On September 1, 2011 I stood before my infertility support group ladies and shared my testimony and two of my favorite songs.  That night I also shared the miracle God had blessed us with; baby #2 was on the way!  I was 10 ½ weeks pregnant and we had not even seen a fertility specialist or taken any medicine for this pregnancy.  God blessed us with a second son born on March 2, 2012. Becoming a mother at 33 and 35 instead of 30 and 32 was the best thing that ever happened to me.

I gave up on my plan for the plan of God.

If I could offer you one tip, it would be this: Find things that will encourage you and do it Even it if seems silly to others.  I printed sayings, scriptures and words to songs and posted them all over the house.  Yes, in in my fridge.

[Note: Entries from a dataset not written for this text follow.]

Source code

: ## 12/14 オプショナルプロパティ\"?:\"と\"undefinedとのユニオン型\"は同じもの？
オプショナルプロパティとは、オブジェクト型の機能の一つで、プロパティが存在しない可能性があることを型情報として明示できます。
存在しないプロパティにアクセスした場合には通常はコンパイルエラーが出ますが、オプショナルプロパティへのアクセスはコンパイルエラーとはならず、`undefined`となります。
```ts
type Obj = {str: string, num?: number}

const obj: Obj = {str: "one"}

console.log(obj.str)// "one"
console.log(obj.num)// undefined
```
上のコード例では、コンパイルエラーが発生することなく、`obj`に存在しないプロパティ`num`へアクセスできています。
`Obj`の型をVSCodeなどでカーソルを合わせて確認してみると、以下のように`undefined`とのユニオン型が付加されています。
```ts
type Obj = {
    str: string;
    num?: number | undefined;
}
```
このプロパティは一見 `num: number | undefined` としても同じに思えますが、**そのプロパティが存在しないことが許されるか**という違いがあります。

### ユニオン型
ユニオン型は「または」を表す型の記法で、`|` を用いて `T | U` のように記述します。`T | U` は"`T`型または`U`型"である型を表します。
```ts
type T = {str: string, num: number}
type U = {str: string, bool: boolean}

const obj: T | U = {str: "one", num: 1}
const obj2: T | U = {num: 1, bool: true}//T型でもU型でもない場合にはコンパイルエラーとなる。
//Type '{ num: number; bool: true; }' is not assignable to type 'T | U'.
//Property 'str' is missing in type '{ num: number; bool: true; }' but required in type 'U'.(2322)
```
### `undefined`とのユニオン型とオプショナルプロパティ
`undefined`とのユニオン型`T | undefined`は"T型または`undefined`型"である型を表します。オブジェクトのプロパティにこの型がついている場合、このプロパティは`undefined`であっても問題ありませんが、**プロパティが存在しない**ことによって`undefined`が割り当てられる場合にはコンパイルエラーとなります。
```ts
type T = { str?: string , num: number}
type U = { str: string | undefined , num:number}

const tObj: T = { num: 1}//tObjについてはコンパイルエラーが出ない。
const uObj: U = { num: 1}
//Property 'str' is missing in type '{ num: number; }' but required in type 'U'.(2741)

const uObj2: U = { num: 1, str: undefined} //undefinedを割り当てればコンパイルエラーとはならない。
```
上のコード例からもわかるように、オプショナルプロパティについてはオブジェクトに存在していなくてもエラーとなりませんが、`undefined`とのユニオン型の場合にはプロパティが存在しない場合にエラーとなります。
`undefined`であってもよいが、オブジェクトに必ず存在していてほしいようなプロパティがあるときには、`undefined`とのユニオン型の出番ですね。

Here are a some of my favorite scriptures:

“Trust the Lord with all your heart.  Don’t depend on your own understanding.  Remember the Lord in everything you do.  And he will give you success.”  Proverbs 3:5-6

“We know that in everything God works for the good of those who love him.  They are the people God called, because that was his plan.”  Romans 8:28

“My God will use his wonderful riches in Christ Jesus to give you everything you need.”  Philippians 4:19

“God did not give us a spirit that makes us afraid.  He gave us a spirit of power and love and self-control.”  2 Timothy 1:7

Here are a few of my favorite songs:

God of this City – Chris Tomlin

Praise you in this Storm – Casting Crowns

Strong Enough – Matthew West

Whom Shall I Fear – Chris Tomlin

I pray not only will these scriptures and songs encourage you, but my story as well. Dealing with PCOS is not fun; it takes a toll on your body and takes a toll on your marriage, and your relationship with Christ. But God…He is faithful to lead us down His plan for a family, once we lay down our plans.

If He did it for me, He can do it for you! Be encouraged.